Objective: Emergency Rooms (ER) of Emergency Departments (ED) in General Hospitals (GH) have a role in providing for psychiatric evaluation. The aims of the present study were to examine the decision-making process of consultation psychiatry at the GH-ER and to analyze the differences between psychiatric patients admitted to a medical ward with those admitted to the psychiatry unit and those who are discharged from the ER.
Method: Over a period of 3 years, psychiatric consultations requested by ER of ED physicians to the GH Psychiatric service were recorded by using a form to describe epidemiological and clinical data on the consultation process.

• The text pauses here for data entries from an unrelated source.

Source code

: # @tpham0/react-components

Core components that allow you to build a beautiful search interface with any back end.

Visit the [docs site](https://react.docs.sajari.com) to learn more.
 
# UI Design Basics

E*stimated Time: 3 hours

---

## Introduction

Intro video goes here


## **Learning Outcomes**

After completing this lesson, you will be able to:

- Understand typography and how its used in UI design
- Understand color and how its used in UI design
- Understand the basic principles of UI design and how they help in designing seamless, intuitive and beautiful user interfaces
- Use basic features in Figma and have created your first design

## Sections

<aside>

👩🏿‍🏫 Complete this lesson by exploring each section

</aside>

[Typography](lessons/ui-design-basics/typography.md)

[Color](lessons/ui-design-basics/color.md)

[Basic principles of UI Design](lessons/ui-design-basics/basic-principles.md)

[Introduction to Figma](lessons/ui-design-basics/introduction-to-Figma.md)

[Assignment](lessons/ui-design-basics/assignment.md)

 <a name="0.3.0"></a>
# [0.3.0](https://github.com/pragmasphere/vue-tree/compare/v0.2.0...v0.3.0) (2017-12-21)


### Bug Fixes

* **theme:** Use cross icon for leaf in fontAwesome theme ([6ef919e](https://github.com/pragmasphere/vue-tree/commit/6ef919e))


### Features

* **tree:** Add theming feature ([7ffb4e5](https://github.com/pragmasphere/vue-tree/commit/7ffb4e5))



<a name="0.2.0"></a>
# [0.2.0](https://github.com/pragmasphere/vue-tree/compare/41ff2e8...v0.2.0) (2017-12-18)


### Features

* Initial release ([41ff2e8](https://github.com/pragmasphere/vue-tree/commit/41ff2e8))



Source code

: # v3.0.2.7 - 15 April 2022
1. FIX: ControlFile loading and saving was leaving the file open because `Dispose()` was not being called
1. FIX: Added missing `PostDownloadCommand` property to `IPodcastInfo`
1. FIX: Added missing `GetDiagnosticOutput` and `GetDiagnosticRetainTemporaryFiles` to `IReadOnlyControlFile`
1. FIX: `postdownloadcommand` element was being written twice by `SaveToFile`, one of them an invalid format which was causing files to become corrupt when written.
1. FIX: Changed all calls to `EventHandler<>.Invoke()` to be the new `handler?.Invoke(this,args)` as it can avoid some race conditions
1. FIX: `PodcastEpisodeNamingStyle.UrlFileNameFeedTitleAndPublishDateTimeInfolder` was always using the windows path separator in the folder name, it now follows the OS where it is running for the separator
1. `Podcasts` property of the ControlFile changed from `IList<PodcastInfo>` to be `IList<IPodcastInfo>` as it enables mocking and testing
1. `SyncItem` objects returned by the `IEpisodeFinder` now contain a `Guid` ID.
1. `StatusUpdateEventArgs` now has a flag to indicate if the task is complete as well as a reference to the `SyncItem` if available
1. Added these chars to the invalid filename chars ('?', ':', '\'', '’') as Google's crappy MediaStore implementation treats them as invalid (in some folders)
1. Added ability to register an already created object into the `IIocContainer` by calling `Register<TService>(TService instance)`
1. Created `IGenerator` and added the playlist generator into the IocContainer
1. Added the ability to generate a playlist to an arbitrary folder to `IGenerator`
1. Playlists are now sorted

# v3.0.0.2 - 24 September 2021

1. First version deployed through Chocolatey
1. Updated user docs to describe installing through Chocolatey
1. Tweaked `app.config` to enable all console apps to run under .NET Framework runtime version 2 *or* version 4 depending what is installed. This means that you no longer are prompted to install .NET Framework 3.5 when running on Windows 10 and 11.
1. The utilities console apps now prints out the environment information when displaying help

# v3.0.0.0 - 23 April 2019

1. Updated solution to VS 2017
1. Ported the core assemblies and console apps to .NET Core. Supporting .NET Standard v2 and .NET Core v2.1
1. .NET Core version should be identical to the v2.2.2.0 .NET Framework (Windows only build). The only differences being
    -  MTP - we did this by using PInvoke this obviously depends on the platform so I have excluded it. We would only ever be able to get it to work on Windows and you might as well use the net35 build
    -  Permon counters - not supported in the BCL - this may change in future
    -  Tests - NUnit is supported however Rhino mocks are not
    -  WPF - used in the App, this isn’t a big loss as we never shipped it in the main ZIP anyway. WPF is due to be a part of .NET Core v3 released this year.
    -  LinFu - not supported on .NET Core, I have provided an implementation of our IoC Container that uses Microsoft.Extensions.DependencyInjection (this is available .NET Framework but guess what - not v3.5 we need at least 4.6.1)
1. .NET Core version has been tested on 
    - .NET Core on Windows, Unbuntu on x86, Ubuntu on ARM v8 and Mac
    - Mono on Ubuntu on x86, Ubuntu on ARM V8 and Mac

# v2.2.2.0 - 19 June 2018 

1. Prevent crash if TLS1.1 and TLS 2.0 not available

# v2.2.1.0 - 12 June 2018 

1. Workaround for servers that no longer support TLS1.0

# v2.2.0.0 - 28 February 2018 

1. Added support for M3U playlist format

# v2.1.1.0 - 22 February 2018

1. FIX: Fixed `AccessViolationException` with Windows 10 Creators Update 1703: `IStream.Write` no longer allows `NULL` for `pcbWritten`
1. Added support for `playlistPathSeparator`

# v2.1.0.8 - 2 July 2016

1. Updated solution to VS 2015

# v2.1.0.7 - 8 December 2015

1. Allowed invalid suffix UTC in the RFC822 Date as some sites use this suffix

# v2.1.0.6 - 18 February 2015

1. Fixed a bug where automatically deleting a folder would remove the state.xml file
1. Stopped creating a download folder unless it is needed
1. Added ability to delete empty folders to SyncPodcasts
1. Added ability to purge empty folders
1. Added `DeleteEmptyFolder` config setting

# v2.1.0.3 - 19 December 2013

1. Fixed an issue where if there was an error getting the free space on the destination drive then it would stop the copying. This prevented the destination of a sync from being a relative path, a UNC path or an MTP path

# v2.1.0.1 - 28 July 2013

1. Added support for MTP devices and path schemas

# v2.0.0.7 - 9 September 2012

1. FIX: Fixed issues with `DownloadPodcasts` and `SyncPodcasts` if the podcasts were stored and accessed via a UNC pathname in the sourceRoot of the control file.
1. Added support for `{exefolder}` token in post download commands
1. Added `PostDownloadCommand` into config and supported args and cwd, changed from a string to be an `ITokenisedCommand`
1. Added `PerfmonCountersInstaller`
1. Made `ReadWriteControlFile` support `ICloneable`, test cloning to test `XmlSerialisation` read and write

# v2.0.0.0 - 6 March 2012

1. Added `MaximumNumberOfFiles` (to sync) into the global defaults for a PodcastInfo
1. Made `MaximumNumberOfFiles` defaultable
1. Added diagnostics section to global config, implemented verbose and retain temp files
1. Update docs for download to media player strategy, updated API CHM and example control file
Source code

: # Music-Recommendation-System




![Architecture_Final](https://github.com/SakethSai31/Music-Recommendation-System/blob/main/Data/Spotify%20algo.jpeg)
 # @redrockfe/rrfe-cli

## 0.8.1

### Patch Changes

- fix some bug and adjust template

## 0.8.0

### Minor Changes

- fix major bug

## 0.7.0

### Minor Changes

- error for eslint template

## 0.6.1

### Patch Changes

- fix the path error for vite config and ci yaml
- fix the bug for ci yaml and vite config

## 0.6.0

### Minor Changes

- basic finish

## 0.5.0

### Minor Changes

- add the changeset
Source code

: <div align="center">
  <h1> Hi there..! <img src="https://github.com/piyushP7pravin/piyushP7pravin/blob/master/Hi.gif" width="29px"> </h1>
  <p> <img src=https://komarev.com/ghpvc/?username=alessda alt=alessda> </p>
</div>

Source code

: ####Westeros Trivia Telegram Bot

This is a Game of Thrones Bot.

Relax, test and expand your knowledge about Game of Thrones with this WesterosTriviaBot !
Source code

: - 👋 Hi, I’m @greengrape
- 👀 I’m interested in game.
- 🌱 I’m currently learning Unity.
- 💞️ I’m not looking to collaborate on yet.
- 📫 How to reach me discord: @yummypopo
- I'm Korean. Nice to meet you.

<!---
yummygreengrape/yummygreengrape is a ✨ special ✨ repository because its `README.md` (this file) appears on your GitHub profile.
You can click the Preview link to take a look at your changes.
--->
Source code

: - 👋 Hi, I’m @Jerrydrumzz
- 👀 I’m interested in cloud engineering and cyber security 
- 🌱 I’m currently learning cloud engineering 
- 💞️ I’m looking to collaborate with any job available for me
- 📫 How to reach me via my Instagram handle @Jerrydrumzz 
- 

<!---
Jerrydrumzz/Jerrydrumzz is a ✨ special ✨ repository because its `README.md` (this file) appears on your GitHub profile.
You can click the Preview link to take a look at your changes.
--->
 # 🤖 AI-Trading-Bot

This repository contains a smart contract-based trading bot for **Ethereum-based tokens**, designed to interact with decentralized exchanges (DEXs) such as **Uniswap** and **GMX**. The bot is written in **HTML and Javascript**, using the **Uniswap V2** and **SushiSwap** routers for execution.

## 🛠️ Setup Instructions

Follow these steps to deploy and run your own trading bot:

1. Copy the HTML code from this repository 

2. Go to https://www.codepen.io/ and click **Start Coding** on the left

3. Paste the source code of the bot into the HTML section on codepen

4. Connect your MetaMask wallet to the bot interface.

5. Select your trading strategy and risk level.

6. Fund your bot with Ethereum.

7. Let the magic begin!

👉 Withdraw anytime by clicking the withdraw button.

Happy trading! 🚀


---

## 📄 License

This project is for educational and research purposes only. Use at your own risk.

Results: Of 1,962 psychiatric consultations, most regarded subjects who had had previous psychiatric contacts (76.2%) and at least one psychiatric admission (53.6%), and were currently cared for by the Mental Health Services (51.1%). Neurotic/stress-related syndromes (27.98%), schizophrenia (27.67%), and personality disorders (21.81%) were the most frequent ICD-10 diagnoses. The psychiatrist's disposal was to discharge the patient in 49.9% cases, to admit him/her to medical wards of the GH (MGH; 26.9%) or to the acute inpatient psychiatric ward (AIP; 23.1%). MGH group statistically differed from AIP group for being female (p < 0.01), older (p < 0.01), more likely having an ICD-10 diagnosis of neurosis/stress-related syndromes (p < 0.01) or organic mental disorder (p < 0.01), and less likely having a diagnosis of schizophrenia (p < 0.01), being in charge of the Mental Health Services (p < 0.01), and having had previous psychiatric admissions (p < 0.01). These results were confirmed by logistic regression analysis.
Conclusions: The study shows that the medical wards of the General Hospital are a significant entry-point for providing psychiatric care of patients with ICD-10 neurotic and stress-related syndromes, even if without specific medical problems.